Scaled-Down: New Nano Device Can Weigh Single Molecules

A tiny resonating beam, just 10 millionths of a meter in length, can measure the mass of a molecule or nanoparticle in real time
Nanoscale device for weighing single molecules

Caltech/Scott Kelber and Michael Roukes

Dieters and exercise buffs might feel better about their progress if they tracked their weight loss in daltons. Even a short jog can help you shed a few septillion daltons, a unit of mass often used in biochemistry that is equivalent to the atomic mass unit. (Of course, no weight-conscious individual would want to know their full weight in this unit—the average American male weighs approximately 5 X 1028 daltons.)

Even the megadalton, or one million daltons, is a tiny unit of measure—a gold particle five nanometers across weighs in at just a few megadaltons. (One nanometer is a billionth of a meter.) But researchers at the California Institute of Technology and CEA–Leti, a government-funded research organization in Grenoble, France, have built a scale that weighs single objects even lighter than a megadalton, including nanoparticles and human antibody molecules.

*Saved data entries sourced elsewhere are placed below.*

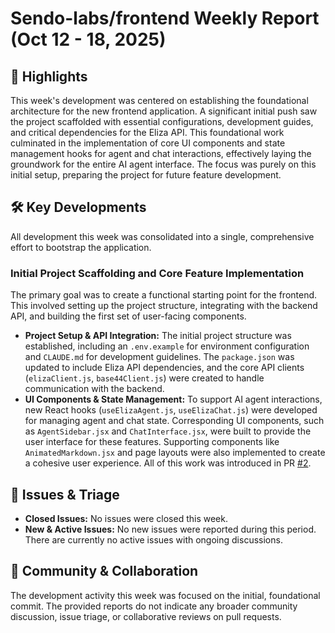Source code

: # Sendo-labs/frontend Weekly Report (Oct 12 - 18, 2025)

## 🚀 Highlights
This week's development was centered on establishing the foundational architecture for the new frontend application. A significant initial push saw the project scaffolded with essential configurations, development guides, and critical dependencies for the Eliza API. This foundational work culminated in the implementation of core UI components and state management hooks for agent and chat interactions, effectively laying the groundwork for the entire AI agent interface. The focus was purely on this initial setup, preparing the project for future feature development.

## 🛠️ Key Developments
All development this week was consolidated into a single, comprehensive effort to bootstrap the application.

### **Initial Project Scaffolding and Core Feature Implementation**
The primary goal was to create a functional starting point for the frontend. This involved setting up the project structure, integrating with the backend API, and building the first set of user-facing components.

- **Project Setup & API Integration:** The initial project structure was established, including an `.env.example` for environment configuration and `CLAUDE.md` for development guidelines. The `package.json` was updated to include Eliza API dependencies, and the core API clients (`elizaClient.js`, `base44Client.js`) were created to handle communication with the backend.
- **UI Components & State Management:** To support AI agent interactions, new React hooks (`useElizaAgent.js`, `useElizaChat.js`) were developed for managing agent and chat state. Corresponding UI components, such as `AgentSidebar.jsx` and `ChatInterface.jsx`, were built to provide the user interface for these features. Supporting components like `AnimatedMarkdown.jsx` and page layouts were also implemented to create a cohesive user experience. All of this work was introduced in PR [#2](https://github.com/Sendo-labs/frontend/pull/2).

## 🐛 Issues & Triage
- **Closed Issues:** No issues were closed this week.
- **New & Active Issues:** No new issues were reported during this period. There are currently no active issues with ongoing discussions.

## 💬 Community & Collaboration
The development activity this week was focused on the initial, foundational commit. The provided reports do not indicate any broader community discussion, issue triage, or collaborative reviews on pull requests.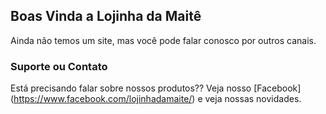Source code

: ## Boas Vinda a Lojinha da Maitê

Ainda não temos um site, mas você pode falar conosco por outros canais.

### Suporte ou Contato

Está precisando falar sobre nossos produtos?? Veja nosso [Facebook] (https://www.facebook.com/lojinhadamaite/) e veja nossas novidades.
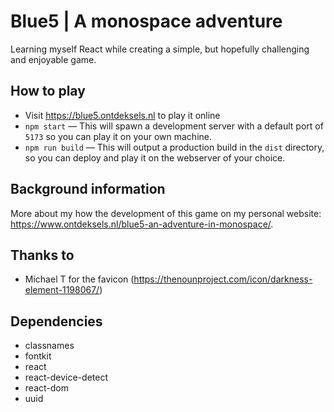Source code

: # Blue5 | A monospace adventure
Learning myself React while creating a simple, but hopefully challenging and enjoyable game.

## How to play
- Visit https://blue5.ontdeksels.nl to play it online
- `npm start` — This will spawn a development server with a default port of `5173` so you can play it on your own machine.
- `npm run build` — This will output a production build in the `dist` directory, so you can deploy and play it on the webserver of your choice.

## Background information
More about my how the development of this game on my personal website: https://www.ontdeksels.nl/blue5-an-adventure-in-monospace/.

## Thanks to
- Michael T for the favicon (https://thenounproject.com/icon/darkness-element-1198067/)

## Dependencies
- classnames
- fontkit
- react
- react-device-detect
- react-dom
- uuid

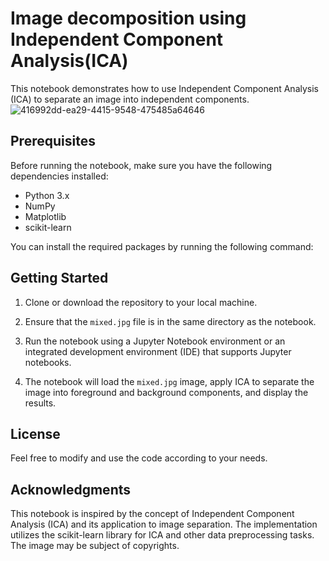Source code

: # Image decomposition using Independent Component Analysis(ICA)

This notebook demonstrates how to use Independent Component Analysis (ICA) to separate an image into independent components.
![416992dd-ea29-4415-9548-475485a64646](https://github.com/viktor436/Image-decomposition-using-ICA/assets/75243626/96373c69-5f31-4419-85d5-dd15a948c52c)

## Prerequisites

Before running the notebook, make sure you have the following dependencies installed:


- Python 3.x
- NumPy
- Matplotlib
- scikit-learn

You can install the required packages by running the following command:

## Getting Started

1. Clone or download the repository to your local machine.

2. Ensure that the `mixed.jpg` file is in the same directory as the notebook.

3. Run the notebook using a Jupyter Notebook environment or an integrated development environment (IDE) that supports Jupyter notebooks.

4. The notebook will load the `mixed.jpg` image, apply ICA to separate the image into foreground and background components, and display the results.

## License

Feel free to modify and use the code according to your needs.

## Acknowledgments

This notebook is inspired by the concept of Independent Component Analysis (ICA) and its application to image separation. The implementation utilizes the scikit-learn library for ICA and other data preprocessing tasks. The image may be subject of copyrights. 




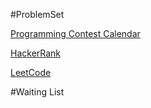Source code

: #ProblemSet

[Programming Contest Calendar](https://www.hackerrank.com/calendar)

[HackerRank](https://www.hackerrank.com)

[LeetCode](https://leetcode.com/)

#Waiting List
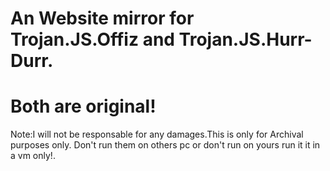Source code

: # An Website mirror for Trojan.JS.Offiz and Trojan.JS.Hurr-Durr.
# Both are original!
Note:I will not be responsable for any damages.This is only for Archival purposes only.
Don't run them on others pc or don't run on yours run it it in a vm only!.
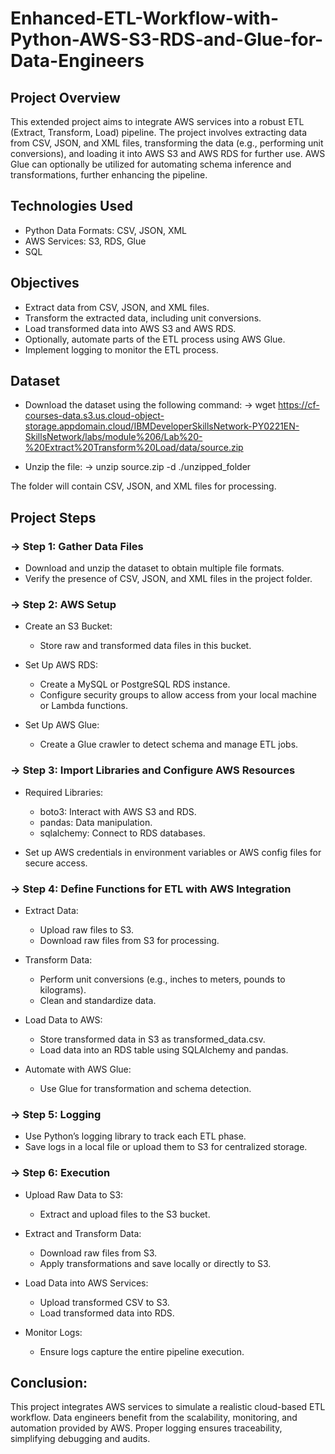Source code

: # Enhanced-ETL-Workflow-with-Python-AWS-S3-RDS-and-Glue-for-Data-Engineers

## Project Overview
This extended project aims to integrate AWS services into a robust ETL (Extract, Transform, Load) pipeline. The project involves extracting data from CSV, JSON, and XML files, transforming the data (e.g., performing unit conversions), and loading it into AWS S3 and AWS RDS for further use. AWS Glue can optionally be utilized for automating schema inference and transformations, further enhancing the pipeline.

## Technologies Used
* Python Data Formats: CSV, JSON, XML
* AWS Services: S3, RDS, Glue
* SQL

## Objectives
* Extract data from CSV, JSON, and XML files.
* Transform the extracted data, including unit conversions.
* Load transformed data into AWS S3 and AWS RDS.
* Optionally, automate parts of the ETL process using AWS Glue.
* Implement logging to monitor the ETL process.

## Dataset
* Download the dataset using the following command:
-> wget https://cf-courses-data.s3.us.cloud-object-storage.appdomain.cloud/IBMDeveloperSkillsNetwork-PY0221EN-SkillsNetwork/labs/module%206/Lab%20-%20Extract%20Transform%20Load/data/source.zip

* Unzip the file:
-> unzip source.zip -d ./unzipped_folder

The folder will contain CSV, JSON, and XML files for processing.

## Project Steps
### -> Step 1: Gather Data Files
  * Download and unzip the dataset to obtain multiple file formats.
  * Verify the presence of CSV, JSON, and XML files in the project folder.

### -> Step 2: AWS Setup
  * Create an S3 Bucket:
    - Store raw and transformed data files in this bucket.
  
  * Set Up AWS RDS:
    - Create a MySQL or PostgreSQL RDS instance.
    - Configure security groups to allow access from your local machine or Lambda functions.
  
  * Set Up AWS Glue:
    - Create a Glue crawler to detect schema and manage ETL jobs.

### -> Step 3: Import Libraries and Configure AWS Resources
  * Required Libraries:
    - boto3: Interact with AWS S3 and RDS.
    - pandas: Data manipulation.
    - sqlalchemy: Connect to RDS databases.
  
  * Set up AWS credentials in environment variables or AWS config files for secure access.

### -> Step 4: Define Functions for ETL with AWS Integration
  * Extract Data:
    - Upload raw files to S3.
    - Download raw files from S3 for processing.
  
  * Transform Data:
    - Perform unit conversions (e.g., inches to meters, pounds to kilograms).
    - Clean and standardize data.
  
  * Load Data to AWS:
    - Store transformed data in S3 as transformed_data.csv.
    - Load data into an RDS table using SQLAlchemy and pandas.
  
  * Automate with AWS Glue:
    - Use Glue for transformation and schema detection.

### -> Step 5: Logging
  * Use Python’s logging library to track each ETL phase.
  * Save logs in a local file or upload them to S3 for centralized storage.

### -> Step 6: Execution
  * Upload Raw Data to S3:
    - Extract and upload files to the S3 bucket.
  
  * Extract and Transform Data:
    - Download raw files from S3.
    - Apply transformations and save locally or directly to S3.
  
  * Load Data into AWS Services:
    - Upload transformed CSV to S3.
    - Load transformed data into RDS.
  
  * Monitor Logs:
    - Ensure logs capture the entire pipeline execution.

## Conclusion:

This project integrates AWS services to simulate a realistic cloud-based ETL workflow. Data engineers benefit from the scalability, monitoring, and automation provided by AWS. Proper logging ensures traceability, simplifying debugging and audits.
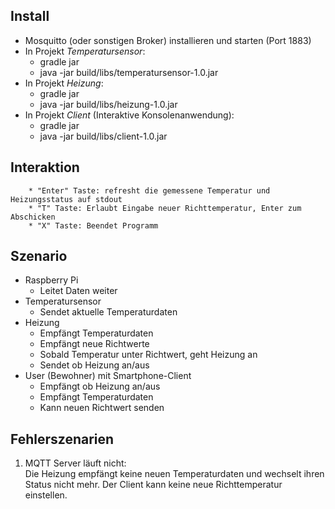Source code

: 
## Install ##
* Mosquitto (oder sonstigen Broker) installieren und starten (Port 1883)
* In Projekt *Temperatursensor*:
    * gradle jar
    * java -jar build/libs/temperatursensor-1.0.jar
* In Projekt *Heizung*:
    * gradle jar
    * java -jar build/libs/heizung-1.0.jar
* In Projekt *Client* (Interaktive Konsolenanwendung):
    * gradle jar
    * java -jar build/libs/client-1.0.jar

## Interaktion ##
        * "Enter" Taste: refresht die gemessene Temperatur und Heizungsstatus auf stdout
        * "T" Taste: Erlaubt Eingabe neuer Richttemperatur, Enter zum Abschicken
        * "X" Taste: Beendet Programm

## Szenario ##
*  Raspberry Pi​
    * Leitet Daten weiter ​
* Temperatursensor​
    * Sendet aktuelle Temperaturdaten​
* Heizung​
    * Empfängt Temperaturdaten​
    * Empfängt neue Richtwerte​
    * Sobald Temperatur unter Richtwert, geht Heizung an​
    * Sendet ob Heizung an/aus​
* User (Bewohner) mit Smartphone-Client​
    * Empfängt ob Heizung an/aus​
    * Empfängt Temperaturdaten​
    * Kann neuen Richtwert senden​

## Fehlerszenarien #
1) MQTT Server läuft nicht:  
    Die Heizung empfängt keine neuen Temperaturdaten und wechselt ihren Status nicht mehr.
    Der Client kann keine neue Richttemperatur einstellen.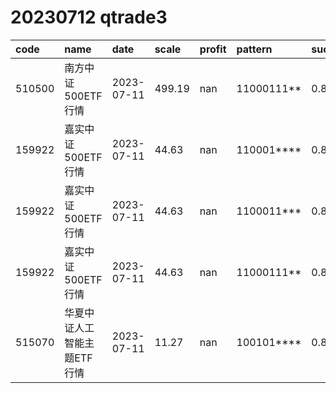 
# 20230712 qtrade3
 | code | name | date | scale | profit | pattern | success_rate | success_cnt | fund_cnt | 
 | :----- | :----- | :----- | :----- | :----- | :----- | :----- | :----- | :----- | 
 | 510500 | 南方中证500ETF行情 | 2023-07-11 | 499.19 | nan | 11000111** | 0.8666666666666667 | 13 | 15 | 
 | 159922 | 嘉实中证500ETF行情 | 2023-07-11 | 44.63 | nan | 110001**** | 0.8918918918918919 | 33 | 37 | 
 | 159922 | 嘉实中证500ETF行情 | 2023-07-11 | 44.63 | nan | 1100011*** | 0.8333333333333334 | 20 | 24 | 
 | 159922 | 嘉实中证500ETF行情 | 2023-07-11 | 44.63 | nan | 11000111** | 0.8571428571428571 | 12 | 14 | 
 | 515070 | 华夏中证人工智能主题ETF行情 | 2023-07-11 | 11.27 | nan | 100101**** | 0.875 | 14 | 16 | 
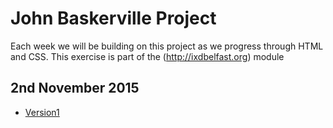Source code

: John Baskerville Project
========================

Each week we will be building on this project as we progress through HTML and CSS. This exercise is part of the <hef>(http://ixdbelfast.org)</hef> module

2nd November 2015
-----------------

- [Version1](https://github.com/amygrahamie/John-Baskerville/blob/gh-pages/John-Baskerville.md)
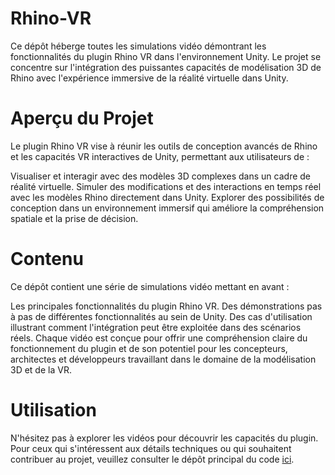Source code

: # Rhino-VR
Ce dépôt héberge toutes les simulations vidéo démontrant les fonctionnalités du plugin Rhino VR dans l'environnement Unity. Le projet se concentre sur l'intégration des puissantes capacités de modélisation 3D de Rhino avec l'expérience immersive de la réalité virtuelle dans Unity.

# Aperçu du Projet
Le plugin Rhino VR vise à réunir les outils de conception avancés de Rhino et les capacités VR interactives de Unity, permettant aux utilisateurs de :

Visualiser et interagir avec des modèles 3D complexes dans un cadre de réalité virtuelle.
Simuler des modifications et des interactions en temps réel avec les modèles Rhino directement dans Unity.
Explorer des possibilités de conception dans un environnement immersif qui améliore la compréhension spatiale et la prise de décision.

# Contenu
Ce dépôt contient une série de simulations vidéo mettant en avant :

Les principales fonctionnalités du plugin Rhino VR.
Des démonstrations pas à pas de différentes fonctionnalités au sein de Unity.
Des cas d'utilisation illustrant comment l'intégration peut être exploitée dans des scénarios réels.
Chaque vidéo est conçue pour offrir une compréhension claire du fonctionnement du plugin et de son potentiel pour les concepteurs, architectes et développeurs travaillant dans le domaine de la modélisation 3D et de la VR.

# Utilisation
N'hésitez pas à explorer les vidéos pour découvrir les capacités du plugin. Pour ceux qui s'intéressent aux détails techniques ou qui souhaitent contribuer au projet, veuillez consulter le dépôt principal du code [ici](https://drive.google.com/drive/folders/1dvyUFiwMuhgVZudEV7qf73dHN3fY7AeW?usp=drive_link).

The device is the first of its kind to determine the masses of individual molecules and nanoparticles in real time, the researchers reported in a study published online August 26 in Nature Nanotechnology. (Scientific American is part of Nature Publishing Group.)

The heart of the device is a nanoelectromechanical resonator—a tiny beam of silicon vibrating at two tones simultaneously. "It's like vibrating a guitar string at the fundamental and a harmonic," says study co-author Michael Roukes, a Caltech physicist. "We're continuously strumming it with an electrostatic excitation." The beam runs diagonally across the photo (above); it measures 10 microns long and 300 nanometers wide. (A micron is one millionth of a meter.)

Tiny arms connecting the ends of the beam to the rest of the device convert the resonator's vibrations into an electrical signal via a phenomenon known as the piezoresistive effect. "The smallest pieces there are flexed slightly, and when they're flexed their resistance changes," Roukes says. "And so we can read out the motion as a change in resistance." A single molecule landing on the beam shifts the frequency of the two tones downward, and from the accompanying change in resistance the researchers can deduce both the mass of the particle and where it landed along the beam.

The device's sensitivity to single molecules allowed the researchers to perform mass spectroscopy—identifying the various particles in a mixture by their masses—on collections of gold nanoparticles five and 10 nanometers in diameter, as well as on the antibody molecule immunoglobulin M, which weighs just under one megadalton. (The natural molecules proved much more consistent in their construction than did the man-made nanoparticles, whose masses fluctuated by a factor of five or so from particle to particle.)

Roukes notes that past resonators were capable of measuring molecular masses, but only after hundreds of identical molecules had been deposited onto the beam. "We couldn't actually know molecule by molecule what their mass was," he says. The new, more sensitive version should allow researchers to perform mass spectroscopy to identify the various particles within a mixed sample. For instance, researchers could analyze a biological specimen to look for a telltale biomarker with a known mass. "If we can do it one by one, now we can start looking at arbitrarily complex mixtures of different things,” he says.